Records from a dataset
--

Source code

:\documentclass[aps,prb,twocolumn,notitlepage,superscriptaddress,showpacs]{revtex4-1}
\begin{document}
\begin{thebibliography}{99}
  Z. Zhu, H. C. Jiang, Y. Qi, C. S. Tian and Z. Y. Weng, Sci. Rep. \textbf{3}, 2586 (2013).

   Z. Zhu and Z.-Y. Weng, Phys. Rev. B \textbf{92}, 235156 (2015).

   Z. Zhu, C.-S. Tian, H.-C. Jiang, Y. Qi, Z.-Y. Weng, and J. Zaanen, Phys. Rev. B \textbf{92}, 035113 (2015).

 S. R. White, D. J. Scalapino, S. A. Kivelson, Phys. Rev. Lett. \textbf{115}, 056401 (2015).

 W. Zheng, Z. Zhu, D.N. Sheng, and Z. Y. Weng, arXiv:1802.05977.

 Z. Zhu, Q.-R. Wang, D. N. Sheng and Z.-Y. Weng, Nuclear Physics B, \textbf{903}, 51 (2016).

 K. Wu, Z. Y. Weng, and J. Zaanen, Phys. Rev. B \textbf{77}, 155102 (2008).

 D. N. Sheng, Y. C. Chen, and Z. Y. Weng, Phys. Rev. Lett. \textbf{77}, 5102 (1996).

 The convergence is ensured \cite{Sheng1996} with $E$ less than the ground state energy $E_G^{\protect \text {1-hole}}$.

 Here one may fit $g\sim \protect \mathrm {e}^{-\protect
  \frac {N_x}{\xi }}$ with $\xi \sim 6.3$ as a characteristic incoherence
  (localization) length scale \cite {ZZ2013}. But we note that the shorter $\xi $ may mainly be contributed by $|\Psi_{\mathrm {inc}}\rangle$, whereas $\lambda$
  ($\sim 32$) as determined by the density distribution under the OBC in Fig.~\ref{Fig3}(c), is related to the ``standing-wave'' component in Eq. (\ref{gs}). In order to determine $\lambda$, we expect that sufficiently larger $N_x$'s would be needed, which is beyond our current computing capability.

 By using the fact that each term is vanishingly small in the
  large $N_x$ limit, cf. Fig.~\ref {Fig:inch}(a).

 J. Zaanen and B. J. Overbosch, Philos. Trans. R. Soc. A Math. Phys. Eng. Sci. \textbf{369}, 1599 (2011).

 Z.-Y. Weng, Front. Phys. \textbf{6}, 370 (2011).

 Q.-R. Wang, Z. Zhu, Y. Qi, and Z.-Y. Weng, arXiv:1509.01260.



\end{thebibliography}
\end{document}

--

## Exercise objective:
Could you copy exactly the line containing "($\sim 32$) as" and each line after it through the end of the records, and nothing else?

## Exercise output:
  ($\sim 32$) as determined by the density distribution under the OBC in Fig.~\ref{Fig3}(c), is related to the ``standing-wave'' component in Eq. (\ref{gs}). In order to determine $\lambda$, we expect that sufficiently larger $N_x$'s would be needed, which is beyond our current computing capability.

 By using the fact that each term is vanishingly small in the
  large $N_x$ limit, cf. Fig.~\ref {Fig:inch}(a).

 J. Zaanen and B. J. Overbosch, Philos. Trans. R. Soc. A Math. Phys. Eng. Sci. \textbf{369}, 1599 (2011).

 Z.-Y. Weng, Front. Phys. \textbf{6}, 370 (2011).

 Q.-R. Wang, Z. Zhu, Y. Qi, and Z.-Y. Weng, arXiv:1509.01260.



\end{thebibliography}
\end{document}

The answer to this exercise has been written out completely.